TASK REQUIREMENTS: Print all entries precisely as they are written.

--

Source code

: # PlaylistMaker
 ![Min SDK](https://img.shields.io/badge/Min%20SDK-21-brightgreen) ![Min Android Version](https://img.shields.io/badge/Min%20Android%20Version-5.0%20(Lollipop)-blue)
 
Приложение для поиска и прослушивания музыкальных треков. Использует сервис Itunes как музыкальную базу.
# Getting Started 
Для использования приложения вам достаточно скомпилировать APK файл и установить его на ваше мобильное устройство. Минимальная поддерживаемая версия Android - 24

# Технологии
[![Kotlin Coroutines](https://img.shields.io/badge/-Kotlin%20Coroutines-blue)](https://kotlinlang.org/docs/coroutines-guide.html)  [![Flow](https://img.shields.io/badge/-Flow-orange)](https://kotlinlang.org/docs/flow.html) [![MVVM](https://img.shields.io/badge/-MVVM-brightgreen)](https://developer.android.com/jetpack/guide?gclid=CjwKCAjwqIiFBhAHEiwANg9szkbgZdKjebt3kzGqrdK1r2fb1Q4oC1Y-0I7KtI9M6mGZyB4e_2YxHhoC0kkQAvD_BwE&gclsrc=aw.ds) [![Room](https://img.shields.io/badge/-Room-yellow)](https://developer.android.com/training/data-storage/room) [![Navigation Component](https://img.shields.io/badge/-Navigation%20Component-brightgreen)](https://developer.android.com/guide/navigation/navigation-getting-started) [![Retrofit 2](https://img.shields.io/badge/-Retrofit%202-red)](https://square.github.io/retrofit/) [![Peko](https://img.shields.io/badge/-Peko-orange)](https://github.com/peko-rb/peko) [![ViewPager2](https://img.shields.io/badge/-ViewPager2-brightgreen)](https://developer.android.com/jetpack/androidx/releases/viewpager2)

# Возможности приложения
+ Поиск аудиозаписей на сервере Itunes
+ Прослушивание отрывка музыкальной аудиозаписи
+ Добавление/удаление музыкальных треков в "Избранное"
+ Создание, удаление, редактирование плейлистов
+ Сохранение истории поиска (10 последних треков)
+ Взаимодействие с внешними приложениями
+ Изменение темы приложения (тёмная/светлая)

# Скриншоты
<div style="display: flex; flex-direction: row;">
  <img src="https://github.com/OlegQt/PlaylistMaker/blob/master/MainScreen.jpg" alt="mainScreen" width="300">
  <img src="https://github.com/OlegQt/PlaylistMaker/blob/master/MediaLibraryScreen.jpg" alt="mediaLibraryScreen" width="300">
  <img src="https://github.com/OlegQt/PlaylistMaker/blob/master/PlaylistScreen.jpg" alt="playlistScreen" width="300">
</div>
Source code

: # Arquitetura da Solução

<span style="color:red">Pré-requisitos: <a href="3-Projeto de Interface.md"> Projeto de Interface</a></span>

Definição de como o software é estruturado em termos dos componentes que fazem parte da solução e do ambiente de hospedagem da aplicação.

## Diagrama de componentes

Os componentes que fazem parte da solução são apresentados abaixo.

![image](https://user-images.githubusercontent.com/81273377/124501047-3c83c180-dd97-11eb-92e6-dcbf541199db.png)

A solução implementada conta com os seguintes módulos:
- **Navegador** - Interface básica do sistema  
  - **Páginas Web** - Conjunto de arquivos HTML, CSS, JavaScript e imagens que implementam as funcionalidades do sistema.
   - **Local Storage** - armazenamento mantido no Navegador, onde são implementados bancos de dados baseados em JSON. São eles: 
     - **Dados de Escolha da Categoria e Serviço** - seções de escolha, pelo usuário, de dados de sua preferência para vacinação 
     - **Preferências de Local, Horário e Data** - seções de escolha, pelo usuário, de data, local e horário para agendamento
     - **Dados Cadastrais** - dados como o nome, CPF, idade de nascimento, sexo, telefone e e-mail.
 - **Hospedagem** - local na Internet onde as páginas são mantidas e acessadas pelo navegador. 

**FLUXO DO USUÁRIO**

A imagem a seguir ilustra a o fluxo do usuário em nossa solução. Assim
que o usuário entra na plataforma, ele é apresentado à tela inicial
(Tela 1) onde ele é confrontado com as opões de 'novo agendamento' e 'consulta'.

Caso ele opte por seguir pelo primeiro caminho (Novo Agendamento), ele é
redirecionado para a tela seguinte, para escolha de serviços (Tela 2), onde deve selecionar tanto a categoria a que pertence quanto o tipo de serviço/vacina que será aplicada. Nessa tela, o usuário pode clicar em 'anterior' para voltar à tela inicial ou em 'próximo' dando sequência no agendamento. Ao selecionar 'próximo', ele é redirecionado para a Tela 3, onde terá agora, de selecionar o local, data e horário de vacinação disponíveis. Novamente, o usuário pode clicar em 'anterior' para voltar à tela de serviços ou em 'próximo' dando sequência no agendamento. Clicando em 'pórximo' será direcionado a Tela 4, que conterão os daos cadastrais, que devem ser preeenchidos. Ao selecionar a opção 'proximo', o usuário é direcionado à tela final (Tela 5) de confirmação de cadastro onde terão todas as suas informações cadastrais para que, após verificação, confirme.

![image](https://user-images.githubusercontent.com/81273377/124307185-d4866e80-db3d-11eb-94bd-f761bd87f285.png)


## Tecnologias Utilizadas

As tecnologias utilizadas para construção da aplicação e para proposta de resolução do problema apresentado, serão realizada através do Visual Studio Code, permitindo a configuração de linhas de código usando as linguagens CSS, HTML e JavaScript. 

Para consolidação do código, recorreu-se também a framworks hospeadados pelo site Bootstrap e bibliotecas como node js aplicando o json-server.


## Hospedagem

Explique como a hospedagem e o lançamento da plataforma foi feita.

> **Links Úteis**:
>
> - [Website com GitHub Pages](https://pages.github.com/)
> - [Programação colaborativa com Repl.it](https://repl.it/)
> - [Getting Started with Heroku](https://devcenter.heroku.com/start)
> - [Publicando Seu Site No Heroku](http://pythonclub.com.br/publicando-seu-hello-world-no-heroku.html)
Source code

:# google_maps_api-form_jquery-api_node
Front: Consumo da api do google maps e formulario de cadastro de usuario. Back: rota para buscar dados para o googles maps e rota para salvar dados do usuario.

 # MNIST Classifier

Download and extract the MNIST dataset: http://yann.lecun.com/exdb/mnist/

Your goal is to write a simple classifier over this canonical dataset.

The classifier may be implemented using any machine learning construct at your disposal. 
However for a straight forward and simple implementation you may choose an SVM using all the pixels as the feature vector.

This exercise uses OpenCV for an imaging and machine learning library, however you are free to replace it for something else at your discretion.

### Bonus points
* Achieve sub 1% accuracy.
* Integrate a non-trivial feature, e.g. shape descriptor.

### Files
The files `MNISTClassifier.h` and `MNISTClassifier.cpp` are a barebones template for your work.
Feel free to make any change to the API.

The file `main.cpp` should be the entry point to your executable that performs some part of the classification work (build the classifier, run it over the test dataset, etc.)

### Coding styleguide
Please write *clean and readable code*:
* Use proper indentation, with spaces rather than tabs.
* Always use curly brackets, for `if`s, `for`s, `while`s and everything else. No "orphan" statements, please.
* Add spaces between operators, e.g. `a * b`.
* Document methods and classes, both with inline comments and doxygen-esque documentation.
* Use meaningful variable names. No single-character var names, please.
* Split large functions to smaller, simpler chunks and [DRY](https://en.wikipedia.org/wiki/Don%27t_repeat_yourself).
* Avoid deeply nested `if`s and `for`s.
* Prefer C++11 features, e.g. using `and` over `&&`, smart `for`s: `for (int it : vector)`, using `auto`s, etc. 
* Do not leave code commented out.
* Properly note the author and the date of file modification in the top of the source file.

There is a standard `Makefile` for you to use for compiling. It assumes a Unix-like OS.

--

EXERCISE RESPONSE:
Source code

: # PlaylistMaker
 ![Min SDK](https://img.shields.io/badge/Min%20SDK-21-brightgreen) ![Min Android Version](https://img.shields.io/badge/Min%20Android%20Version-5.0%20(Lollipop)-blue)
 
Приложение для поиска и прослушивания музыкальных треков. Использует сервис Itunes как музыкальную базу.
# Getting Started 
Для использования приложения вам достаточно скомпилировать APK файл и установить его на ваше мобильное устройство. Минимальная поддерживаемая версия Android - 24

# Технологии
[![Kotlin Coroutines](https://img.shields.io/badge/-Kotlin%20Coroutines-blue)](https://kotlinlang.org/docs/coroutines-guide.html)  [![Flow](https://img.shields.io/badge/-Flow-orange)](https://kotlinlang.org/docs/flow.html) [![MVVM](https://img.shields.io/badge/-MVVM-brightgreen)](https://developer.android.com/jetpack/guide?gclid=CjwKCAjwqIiFBhAHEiwANg9szkbgZdKjebt3kzGqrdK1r2fb1Q4oC1Y-0I7KtI9M6mGZyB4e_2YxHhoC0kkQAvD_BwE&gclsrc=aw.ds) [![Room](https://img.shields.io/badge/-Room-yellow)](https://developer.android.com/training/data-storage/room) [![Navigation Component](https://img.shields.io/badge/-Navigation%20Component-brightgreen)](https://developer.android.com/guide/navigation/navigation-getting-started) [![Retrofit 2](https://img.shields.io/badge/-Retrofit%202-red)](https://square.github.io/retrofit/) [![Peko](https://img.shields.io/badge/-Peko-orange)](https://github.com/peko-rb/peko) [![ViewPager2](https://img.shields.io/badge/-ViewPager2-brightgreen)](https://developer.android.com/jetpack/androidx/releases/viewpager2)

# Возможности приложения
+ Поиск аудиозаписей на сервере Itunes
+ Прослушивание отрывка музыкальной аудиозаписи
+ Добавление/удаление музыкальных треков в "Избранное"
+ Создание, удаление, редактирование плейлистов
+ Сохранение истории поиска (10 последних треков)
+ Взаимодействие с внешними приложениями
+ Изменение темы приложения (тёмная/светлая)

# Скриншоты
<div style="display: flex; flex-direction: row;">
  <img src="https://github.com/OlegQt/PlaylistMaker/blob/master/MainScreen.jpg" alt="mainScreen" width="300">
  <img src="https://github.com/OlegQt/PlaylistMaker/blob/master/MediaLibraryScreen.jpg" alt="mediaLibraryScreen" width="300">
  <img src="https://github.com/OlegQt/PlaylistMaker/blob/master/PlaylistScreen.jpg" alt="playlistScreen" width="300">
</div>
Source code

: # Arquitetura da Solução

<span style="color:red">Pré-requisitos: <a href="3-Projeto de Interface.md"> Projeto de Interface</a></span>

Definição de como o software é estruturado em termos dos componentes que fazem parte da solução e do ambiente de hospedagem da aplicação.

## Diagrama de componentes

Os componentes que fazem parte da solução são apresentados abaixo.

![image](https://user-images.githubusercontent.com/81273377/124501047-3c83c180-dd97-11eb-92e6-dcbf541199db.png)

A solução implementada conta com os seguintes módulos:
- **Navegador** - Interface básica do sistema  
  - **Páginas Web** - Conjunto de arquivos HTML, CSS, JavaScript e imagens que implementam as funcionalidades do sistema.
   - **Local Storage** - armazenamento mantido no Navegador, onde são implementados bancos de dados baseados em JSON. São eles: 
     - **Dados de Escolha da Categoria e Serviço** - seções de escolha, pelo usuário, de dados de sua preferência para vacinação 
     - **Preferências de Local, Horário e Data** - seções de escolha, pelo usuário, de data, local e horário para agendamento
     - **Dados Cadastrais** - dados como o nome, CPF, idade de nascimento, sexo, telefone e e-mail.
 - **Hospedagem** - local na Internet onde as páginas são mantidas e acessadas pelo navegador. 

**FLUXO DO USUÁRIO**

A imagem a seguir ilustra a o fluxo do usuário em nossa solução. Assim
que o usuário entra na plataforma, ele é apresentado à tela inicial
(Tela 1) onde ele é confrontado com as opões de 'novo agendamento' e 'consulta'.

Caso ele opte por seguir pelo primeiro caminho (Novo Agendamento), ele é
redirecionado para a tela seguinte, para escolha de serviços (Tela 2), onde deve selecionar tanto a categoria a que pertence quanto o tipo de serviço/vacina que será aplicada. Nessa tela, o usuário pode clicar em 'anterior' para voltar à tela inicial ou em 'próximo' dando sequência no agendamento. Ao selecionar 'próximo', ele é redirecionado para a Tela 3, onde terá agora, de selecionar o local, data e horário de vacinação disponíveis. Novamente, o usuário pode clicar em 'anterior' para voltar à tela de serviços ou em 'próximo' dando sequência no agendamento. Clicando em 'pórximo' será direcionado a Tela 4, que conterão os daos cadastrais, que devem ser preeenchidos. Ao selecionar a opção 'proximo', o usuário é direcionado à tela final (Tela 5) de confirmação de cadastro onde terão todas as suas informações cadastrais para que, após verificação, confirme.

![image](https://user-images.githubusercontent.com/81273377/124307185-d4866e80-db3d-11eb-94bd-f761bd87f285.png)


## Tecnologias Utilizadas

As tecnologias utilizadas para construção da aplicação e para proposta de resolução do problema apresentado, serão realizada através do Visual Studio Code, permitindo a configuração de linhas de código usando as linguagens CSS, HTML e JavaScript. 

Para consolidação do código, recorreu-se também a framworks hospeadados pelo site Bootstrap e bibliotecas como node js aplicando o json-server.


## Hospedagem

Explique como a hospedagem e o lançamento da plataforma foi feita.

> **Links Úteis**:
>
> - [Website com GitHub Pages](https://pages.github.com/)
> - [Programação colaborativa com Repl.it](https://repl.it/)
> - [Getting Started with Heroku](https://devcenter.heroku.com/start)
> - [Publicando Seu Site No Heroku](http://pythonclub.com.br/publicando-seu-hello-world-no-heroku.html)
Source code

:# google_maps_api-form_jquery-api_node
Front: Consumo da api do google maps e formulario de cadastro de usuario. Back: rota para buscar dados para o googles maps e rota para salvar dados do usuario.

 # MNIST Classifier

Download and extract the MNIST dataset: http://yann.lecun.com/exdb/mnist/

Your goal is to write a simple classifier over this canonical dataset.

The classifier may be implemented using any machine learning construct at your disposal. 
However for a straight forward and simple implementation you may choose an SVM using all the pixels as the feature vector.

This exercise uses OpenCV for an imaging and machine learning library, however you are free to replace it for something else at your discretion.

### Bonus points
* Achieve sub 1% accuracy.
* Integrate a non-trivial feature, e.g. shape descriptor.

### Files
The files `MNISTClassifier.h` and `MNISTClassifier.cpp` are a barebones template for your work.
Feel free to make any change to the API.

The file `main.cpp` should be the entry point to your executable that performs some part of the classification work (build the classifier, run it over the test dataset, etc.)

### Coding styleguide
Please write *clean and readable code*:
* Use proper indentation, with spaces rather than tabs.
* Always use curly brackets, for `if`s, `for`s, `while`s and everything else. No "orphan" statements, please.
* Add spaces between operators, e.g. `a * b`.
* Document methods and classes, both with inline comments and doxygen-esque documentation.
* Use meaningful variable names. No single-character var names, please.
* Split large functions to smaller, simpler chunks and [DRY](https://en.wikipedia.org/wiki/Don%27t_repeat_yourself).
* Avoid deeply nested `if`s and `for`s.
* Prefer C++11 features, e.g. using `and` over `&&`, smart `for`s: `for (int it : vector)`, using `auto`s, etc. 
* Do not leave code commented out.
* Properly note the author and the date of file modification in the top of the source file.

There is a standard `Makefile` for you to use for compiling. It assumes a Unix-like OS.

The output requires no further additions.